**Task statement**
The output should be limited to the line holding "本書は「標準ガイドライン.m" and the lines after it through the end of the entries, each restated exactly.

┌────────

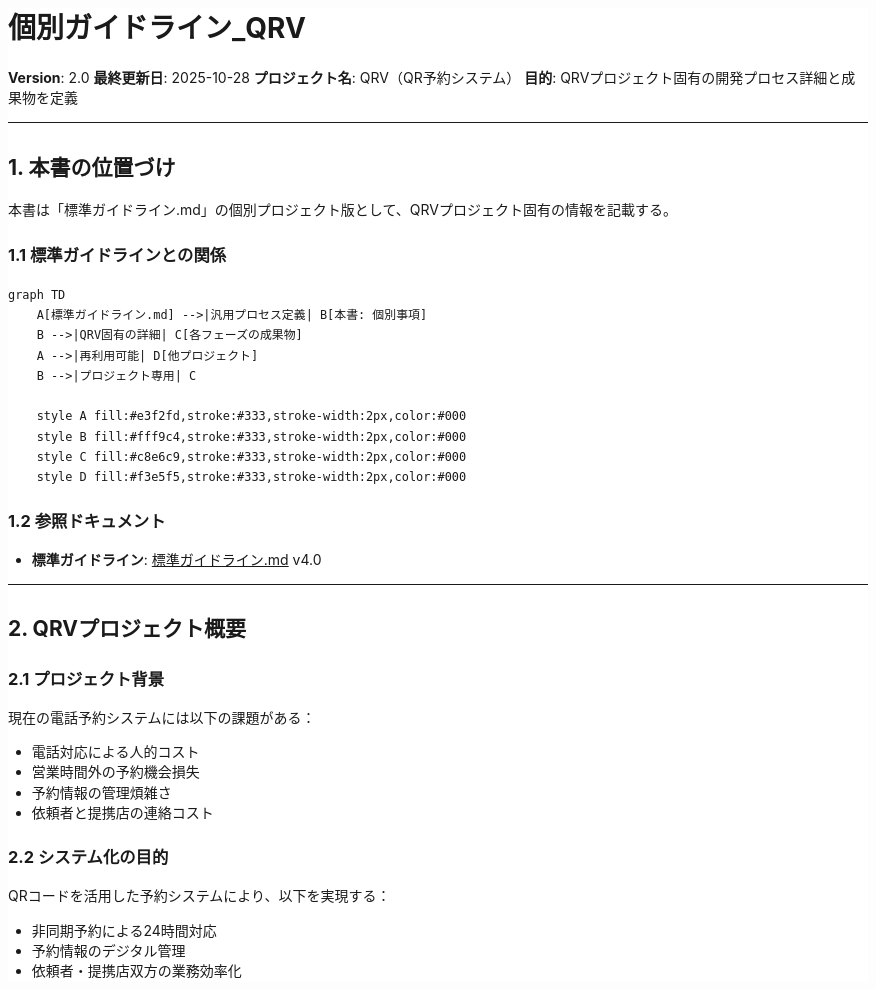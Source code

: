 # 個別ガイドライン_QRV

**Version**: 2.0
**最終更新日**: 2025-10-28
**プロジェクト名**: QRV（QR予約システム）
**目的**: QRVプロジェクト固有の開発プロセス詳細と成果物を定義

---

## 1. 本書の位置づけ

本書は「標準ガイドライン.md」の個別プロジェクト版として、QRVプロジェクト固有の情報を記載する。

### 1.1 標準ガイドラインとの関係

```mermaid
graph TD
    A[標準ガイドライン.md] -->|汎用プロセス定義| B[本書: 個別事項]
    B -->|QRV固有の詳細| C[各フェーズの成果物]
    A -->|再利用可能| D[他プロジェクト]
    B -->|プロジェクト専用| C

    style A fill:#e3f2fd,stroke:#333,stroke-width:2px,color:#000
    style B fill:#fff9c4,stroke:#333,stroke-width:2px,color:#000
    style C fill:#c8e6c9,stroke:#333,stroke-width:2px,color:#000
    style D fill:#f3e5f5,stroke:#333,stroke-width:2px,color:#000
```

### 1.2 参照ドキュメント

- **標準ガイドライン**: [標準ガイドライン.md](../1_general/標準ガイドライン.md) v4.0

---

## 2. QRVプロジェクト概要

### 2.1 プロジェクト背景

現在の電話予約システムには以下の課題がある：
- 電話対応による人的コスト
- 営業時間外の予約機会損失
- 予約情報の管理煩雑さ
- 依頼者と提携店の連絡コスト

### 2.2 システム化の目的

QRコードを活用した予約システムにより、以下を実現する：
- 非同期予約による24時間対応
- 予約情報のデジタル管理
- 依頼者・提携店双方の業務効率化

└────────

**Written answer**
本書は「標準ガイドライン.md」の個別プロジェクト版として、QRVプロジェクト固有の情報を記載する。

### 1.1 標準ガイドラインとの関係

```mermaid
graph TD
    A[標準ガイドライン.md] -->|汎用プロセス定義| B[本書: 個別事項]
    B -->|QRV固有の詳細| C[各フェーズの成果物]
    A -->|再利用可能| D[他プロジェクト]
    B -->|プロジェクト専用| C

    style A fill:#e3f2fd,stroke:#333,stroke-width:2px,color:#000
    style B fill:#fff9c4,stroke:#333,stroke-width:2px,color:#000
    style C fill:#c8e6c9,stroke:#333,stroke-width:2px,color:#000
    style D fill:#f3e5f5,stroke:#333,stroke-width:2px,color:#000
```

### 1.2 参照ドキュメント

- **標準ガイドライン**: [標準ガイドライン.md](../1_general/標準ガイドライン.md) v4.0

---

## 2. QRVプロジェクト概要

### 2.1 プロジェクト背景

現在の電話予約システムには以下の課題がある：
- 電話対応による人的コスト
- 営業時間外の予約機会損失
- 予約情報の管理煩雑さ
- 依頼者と提携店の連絡コスト

### 2.2 システム化の目的

QRコードを活用した予約システムにより、以下を実現する：
- 非同期予約による24時間対応
- 予約情報のデジタル管理
- 依頼者・提携店双方の業務効率化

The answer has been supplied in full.